Wjeżdżamy i powoli widzimy pewne cechy związane z okresem sowieckim, choć na pewno Estonia jest jednym z tych krajów, które najszybciej się z tamtej zapaści wyrwały - to tutaj ma być na przykład wkrótce wprowadzone euro (o ile nie wpłynął na to słynny kryzys) i to ten kraj zajmuje zawsze miejsca w czołówce unijnych rankingów komputeryzacji i "internetyzacji".

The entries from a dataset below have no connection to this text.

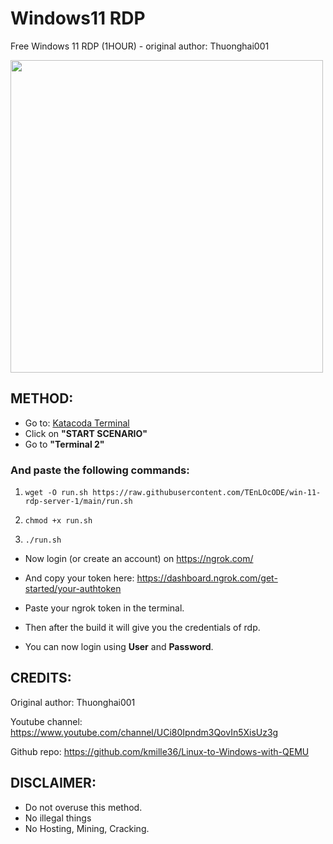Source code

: # Windows11 RDP
Free Windows 11 RDP (1HOUR) - original author: Thuonghai001

<img src="https://i.imgur.com/1QZfKzC.png" width="500" />

## METHOD:

- Go to: [Katacoda Terminal](https://www.katacoda.com/openshift/courses/subsystems/container-internals-lab-2-0-part-1)
- Click on **"START SCENARIO"**
- Go to **"Terminal 2"**

### And paste the following commands:

1. `wget -O run.sh https://raw.githubusercontent.com/TEnLOcODE/win-11-rdp-server-1/main/run.sh`

2. `chmod +x run.sh`

3. `./run.sh`

- Now login (or create an account) on https://ngrok.com/ 

- And copy your token here: https://dashboard.ngrok.com/get-started/your-authtoken

- Paste your ngrok token in the terminal.
- Then after the build it will give you the credentials of rdp.
- You can now login using **User** and **Password**.

## CREDITS:
Original author: Thuonghai001

Youtube channel: https://www.youtube.com/channel/UCi80Ipndm3QovIn5XisUz3g

Github repo: https://github.com/kmille36/Linux-to-Windows-with-QEMU

## DISCLAIMER:
 - Do not overuse this method.
 - No illegal things
 - No Hosting, Mining, Cracking.


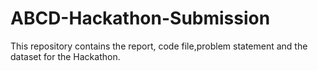 # ABCD-Hackathon-Submission
This repository contains the report, code file,problem statement and the dataset for the Hackathon. 
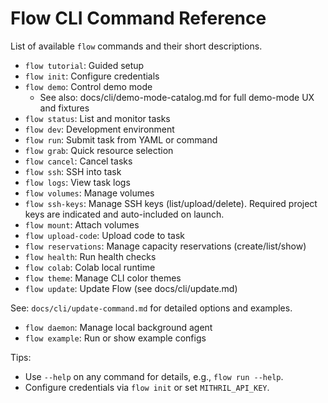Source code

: # Flow CLI Command Reference

List of available `flow` commands and their short descriptions.

- `flow tutorial`: Guided setup
- `flow init`: Configure credentials
- `flow demo`: Control demo mode
  - See also: docs/cli/demo-mode-catalog.md for full demo-mode UX and fixtures
- `flow status`: List and monitor tasks
- `flow dev`: Development environment
- `flow run`: Submit task from YAML or command
- `flow grab`: Quick resource selection
- `flow cancel`: Cancel tasks
- `flow ssh`: SSH into task
- `flow logs`: View task logs
- `flow volumes`: Manage volumes
- `flow ssh-keys`: Manage SSH keys (list/upload/delete). Required project keys are indicated and auto-included on launch.
- `flow mount`: Attach volumes
- `flow upload-code`: Upload code to task
- `flow reservations`: Manage capacity reservations (create/list/show)
- `flow health`: Run health checks
- `flow colab`: Colab local runtime
- `flow theme`: Manage CLI color themes
- `flow update`: Update Flow (see docs/cli/update.md)

See: `docs/cli/update-command.md` for detailed options and examples.
- `flow daemon`: Manage local background agent
- `flow example`: Run or show example configs

Tips:
- Use `--help` on any command for details, e.g., `flow run --help`.
- Configure credentials via `flow init` or set `MITHRIL_API_KEY`.


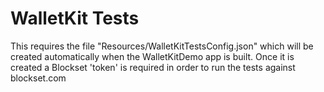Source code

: #  WalletKit Tests

This requires the file "Resources/WalletKitTestsConfig.json" which will be created automatically
when the WalletKitDemo app is built.  Once it is created a Blockset 'token' is required in order
to run the tests against blockset.com
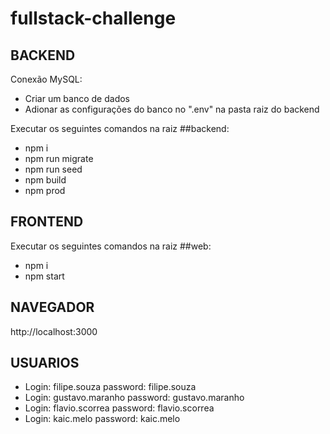 # fullstack-challenge

## BACKEND

Conexão MySQL:
- Criar um banco de dados
- Adionar as configurações do banco no ".env" na pasta raiz do backend

Executar os seguintes comandos na raiz ##backend:
- npm i
- npm run migrate
- npm run seed
- npm build
- npm prod

## FRONTEND

Executar os seguintes comandos na raiz ##web:
- npm i
- npm start

## NAVEGADOR
http://localhost:3000

## USUARIOS

- Login: filipe.souza 	password: filipe.souza
- Login: gustavo.maranho 	password: gustavo.maranho
- Login: flavio.scorrea 	password: flavio.scorrea
- Login: kaic.melo 	password: kaic.melo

W jednym z oficjalnych serwisów czytamy: "Sieć publicznych punktów dostępowych do internetu pokrywa swym zasięgiem większość estońskich miast". Nasz
Lilleküla Hotell też oznaczony jest logo "wifi.ee", a ja w tej chwili po prostu podpiąłem się kablem do sieci. Nie dziwiło nas też, że na
m/s Baltic Princess, którym to estońskim promem tu przypłynęliśmy, był bezprzewodowy otwarty internet. Dla porównania, na polskim
m/f Scandinavia nie było nic, a na fińskim
m/s Gabriella - dwa stanowiska z internetem płatnym (pamiętam 50 centów za 3 minuty, dłużej wychodziło nieco taniej ;) ).
Często czyta się w Polsce o niechęci mieszkańców dawnych nadbałtyckich republik sowieckich do języka rosyjskiego. Ale obsługa promu porozumiewała się w tym właśnie słowiańskim języku, w Tallinnie widać pisane grażdanką reklamy. Recepcjonistka mówi po angielsku z wyraźnym rosyjskim akcentem... To jak to w końcu jest?
Do hotelu trafiamy niezupełnie celowo - zadzwoniwszy rano do zarezerwowanego hostelu, dowiadujemy się o "przekierowaniu" do Lilleküli, bo nasz hostel jest nieczynny. Wygląda na to, że wyszliśmy na tym całkiem dobrze.
(i) Lilleküla Hotell, Tallinn Kesklinn, Luha 18 B; trzeba tylko raz skręcić od drogi E67; można też dotrzeć tramwajem linij 3 i 4 oraz kilkoma autobusami.